How to complete this task → The required output is the line containing "the user's screen." and every line after it, transcribed exactly through the end of the data below.

Data for processing →
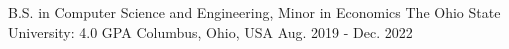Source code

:

\begin{cventries}

  \cventry
    {B.S. in Computer Science and Engineering, Minor in Economics} %
    {The Ohio State University: 4.0 GPA} %
    {Columbus, Ohio, USA} %
    {Aug. 2019 - Dec. 2022} %
    {
      \begin{cvitems} %
        \item {}
      \end{cvitems}
    }

\end{cventries}
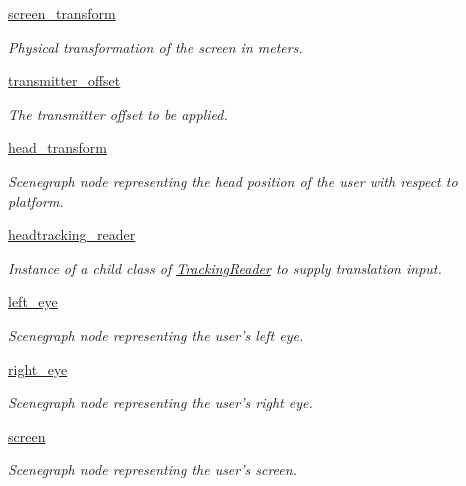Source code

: \begin{DoxyCompactItemize}
\hyperlink{classlib_1_1PowerWallUser_1_1PowerWallUser_a7fed1f9708767b5e394c48c09e526b14}{screen\-\_\-transform}
\begin{DoxyCompactList}\small\item\em \-Physical transformation of the screen in meters. \end{DoxyCompactList}\item 
\hyperlink{classlib_1_1PowerWallUser_1_1PowerWallUser_a55cca8a9685923c2c3b29671fa34fcb7}{transmitter\-\_\-offset}
\begin{DoxyCompactList}\small\item\em \-The transmitter offset to be applied. \end{DoxyCompactList}\item 
\hyperlink{classlib_1_1PowerWallUser_1_1PowerWallUser_a95bf9d86c8dc5d35af9686f88b6fe9a3}{head\-\_\-transform}
\begin{DoxyCompactList}\small\item\em \-Scenegraph node representing the head position of the user with respect to platform. \end{DoxyCompactList}\item 
\hyperlink{classlib_1_1PowerWallUser_1_1PowerWallUser_a61277bfdf2299b5f2421fea86be93fc4}{headtracking\-\_\-reader}
\begin{DoxyCompactList}\small\item\em \-Instance of a child class of \hyperlink{namespacelib_1_1TrackingReader}{\-Tracking\-Reader} to supply translation input. \end{DoxyCompactList}\item 
\hyperlink{classlib_1_1PowerWallUser_1_1PowerWallUser_a7c08b9d36b32814fa14719e2d7494dfd}{left\-\_\-eye}
\begin{DoxyCompactList}\small\item\em \-Scenegraph node representing the user's left eye. \end{DoxyCompactList}\item 
\hyperlink{classlib_1_1PowerWallUser_1_1PowerWallUser_aaaf579efdbc2f052745c40cef0741a0a}{right\-\_\-eye}
\begin{DoxyCompactList}\small\item\em \-Scenegraph node representing the user's right eye. \end{DoxyCompactList}\item 
\hyperlink{classlib_1_1PowerWallUser_1_1PowerWallUser_a3a3aab9cb49cbc130b88626db04b8866}{screen}
\begin{DoxyCompactList}\small\item\em \-Scenegraph node representing the user's screen. \end{DoxyCompactList}\item 

\end{DoxyCompactItemize}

Result below →
\begin{DoxyCompactList}\small\item\em \-Scenegraph node representing the user's screen. \end{DoxyCompactList}\item 

\end{DoxyCompactItemize}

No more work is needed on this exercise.